Native Gate Sets by Platform
When targeting real hardware, know what the transpiler is translating into:
| Platform | Native gate set |
|---|---|
| IBM (Falcon, Eagle) | CX, RZ, SX, X |
| IBM (Heron) | CZ, RZ, SX, X |
| Quantinuum H-series | ZZPhase, Rz, Rx, PhasedX |
| IonQ Aria | GPi, GPi2, MS (Molmer-Sorensen) |
| Google Sycamore | SYC (Sycamore gate), PhasedXZ |
Understanding the native set helps you write circuits that transpile cheaply. For IBM, circuits built directly from CX and RZ require no translation pass at all.
Simulator vs Real Hardware
AerSimulator supports abstract gates natively; no translation is required. However, to simulate realistic noise, you should still transpile to the backend’s gate set before adding a noise model:
from qiskit import QuantumCircuit, transpile
from qiskit_aer import AerSimulator
from qiskit_aer.noise import NoiseModel
from qiskit_ibm_runtime.fake_provider import FakeBrisbane
fake_backend = FakeBrisbane()
noise_model = NoiseModel.from_backend(fake_backend)

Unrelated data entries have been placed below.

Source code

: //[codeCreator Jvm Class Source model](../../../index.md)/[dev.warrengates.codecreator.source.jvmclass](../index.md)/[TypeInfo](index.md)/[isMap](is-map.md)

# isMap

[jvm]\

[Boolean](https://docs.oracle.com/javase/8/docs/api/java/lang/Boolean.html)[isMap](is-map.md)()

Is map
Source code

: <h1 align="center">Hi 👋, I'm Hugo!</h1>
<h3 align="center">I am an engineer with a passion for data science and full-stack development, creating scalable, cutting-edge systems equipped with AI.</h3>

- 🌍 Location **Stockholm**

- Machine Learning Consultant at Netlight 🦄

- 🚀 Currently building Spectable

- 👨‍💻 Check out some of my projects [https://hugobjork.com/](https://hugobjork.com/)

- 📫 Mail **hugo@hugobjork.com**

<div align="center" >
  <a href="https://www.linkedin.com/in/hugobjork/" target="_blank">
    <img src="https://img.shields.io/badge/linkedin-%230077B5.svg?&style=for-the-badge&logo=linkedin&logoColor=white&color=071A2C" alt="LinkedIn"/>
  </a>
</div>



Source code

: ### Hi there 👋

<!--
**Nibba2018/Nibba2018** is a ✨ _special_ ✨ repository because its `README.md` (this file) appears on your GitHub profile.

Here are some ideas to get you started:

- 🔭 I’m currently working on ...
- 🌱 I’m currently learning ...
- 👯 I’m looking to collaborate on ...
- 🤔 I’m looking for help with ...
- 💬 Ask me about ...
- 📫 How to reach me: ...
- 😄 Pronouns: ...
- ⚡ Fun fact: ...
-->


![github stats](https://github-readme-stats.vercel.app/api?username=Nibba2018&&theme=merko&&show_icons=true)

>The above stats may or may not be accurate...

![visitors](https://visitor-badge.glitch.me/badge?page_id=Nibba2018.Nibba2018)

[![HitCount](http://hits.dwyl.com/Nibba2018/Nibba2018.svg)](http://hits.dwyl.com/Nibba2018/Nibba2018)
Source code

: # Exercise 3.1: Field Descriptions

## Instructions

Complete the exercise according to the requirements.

# Must transpile to the backend's native gates before applying its noise model
sim = AerSimulator(noise_model=noise_model)
qc = QuantumCircuit(2)
qc.h(0); qc.cx(0, 1)
qc.measure_all()
# Transpile targeting the fake backend's gate set and coupling map
t_qc = transpile(qc, fake_backend, optimization_level=1)
result = sim.run(t_qc, shots=2048).result()
print(result.get_counts())
Without transpilation, the noise model’s gate-specific error rates cannot be applied correctly.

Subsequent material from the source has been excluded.